Gov’t has to provide data on crimes prevented, criminals caught by surveillance cameras

Dear Editor,

I commend your Sunday editorial on surveillance for keeping the matter above the radar. Indeed, government surveillance of citizens, even if well-intentioned, raises serious privacy and other human rights concerns. And, as your example of China highlights, the potential for government abuse hardly goes unrealized.

I join your call on the government to provide data on the crimes prevented and criminals caught since the advent of the Safe City project in 2019. This info is vital for its costs-benefits analysis. Our society can then determine if actual and projected gains in crime-fighting outweigh the serious harms in using the technology, such as loss of our privacy and comfort.

Editor, I do not however agree with your assertion that the coalition government, as initiator and defender of the project, can now say little on its expansion under the PPP. Maybe so on the genesis of the idea, but the coalition can say much (and must so do) to ensure the government adequately responds to the myriad of concerns raised during what you described in Sunday’s editorial as the “storm of criticism” in 2019, and which you partly recaptured in that editorial.

When the matter first surfaced as a public concern in 2019, I posed several questions and offered a few suggestions in a letter to your newspaper (https://www.stabroeknews.com/2019/08/01/opinion/letters/govt-must-conduct-privacy-impact-assessment-of-surveillance-cameras-project/). I wish here only to reiterate two that should not be overlooked.

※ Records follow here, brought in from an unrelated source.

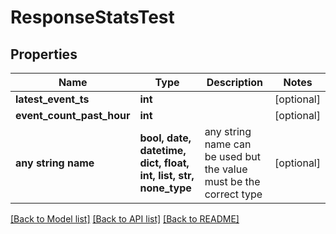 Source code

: # ResponseStatsTest


## Properties
Name | Type | Description | Notes
------------ | ------------- | ------------- | -------------
**latest_event_ts** | **int** |  | [optional] 
**event_count_past_hour** | **int** |  | [optional] 
**any string name** | **bool, date, datetime, dict, float, int, list, str, none_type** | any string name can be used but the value must be the correct type | [optional]

[[Back to Model list]](../README.md#documentation-for-models) [[Back to API list]](../README.md#documentation-for-api-endpoints) [[Back to README]](../README.md)



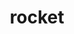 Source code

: ---
title: rocket
unicode_regular: \ec33
unicode_bold: \ec32
unicode_solid: \ec34
unicode_brand: 
--- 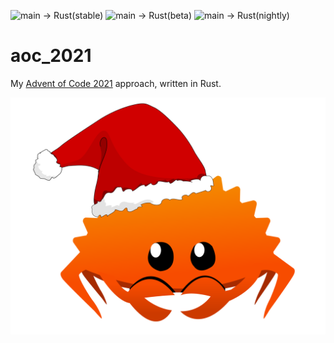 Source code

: ![main → Rust(stable)](https://github.com/SlothSky/aoc_2021/actions/workflows/rust.yml/badge.svg)
![main → Rust(beta)](https://github.com/SlothSky/aoc_2021/actions/workflows/rust_beta.yml/badge.svg)
![main → Rust(nightly)](https://github.com/SlothSky/aoc_2021/actions/workflows/rust_nightly.yml/badge.svg)

# aoc_2021
My [Advent of Code 2021](https://adventofcode.com/2021) approach, written in Rust.

![christmas ferris](https://github.com/SlothSky/aoc_2021/blob/main/assets/ferris.png?raw=true)

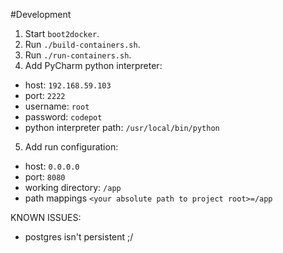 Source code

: #Development

1. Start `boot2docker`.
2. Run `./build-containers.sh`.
3. Run `./run-containers.sh`.
4. Add PyCharm python interpreter: 
  * host: `192.168.59.103`
  * port: `2222`
  * username: `root`
  * password: `codepot`
  * python interpreter path: `/usr/local/bin/python`
5. Add run configuration:
  * host: `0.0.0.0`
  * port: `8080`
  * working directory: `/app`
  * path mappings `<your absolute path to project root>=/app`

KNOWN ISSUES:
* postgres isn't persistent ;/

Firstly, the danger of Safe City tracking technology is not only that it can be used to identify a person, and monitor his locations, movements, and activities in real time. It can over time, through the storage, cross-referencing, and aggregation of data, create a good record of a person’s life. It is capable of stitching together pieces of our life from when we were in Linden, NA, and GT, or in banks, bars, and brothels. That capacity to store and aggregate data puts law-abiding citizens at greater risk.

Secondly, as a recommendation, a necessary preliminary step must be to conduct a Privacy Impact Assessment (PIA). One good definition of a PIA is a process aimed at communicating more clearly with the public (and at receiving the public’s input) on how personally identifiable information is collected, used, shared, and maintained, including how the govt intends to address privacy concerns and safeguard information. The PPP/ government must have that engagement with the public.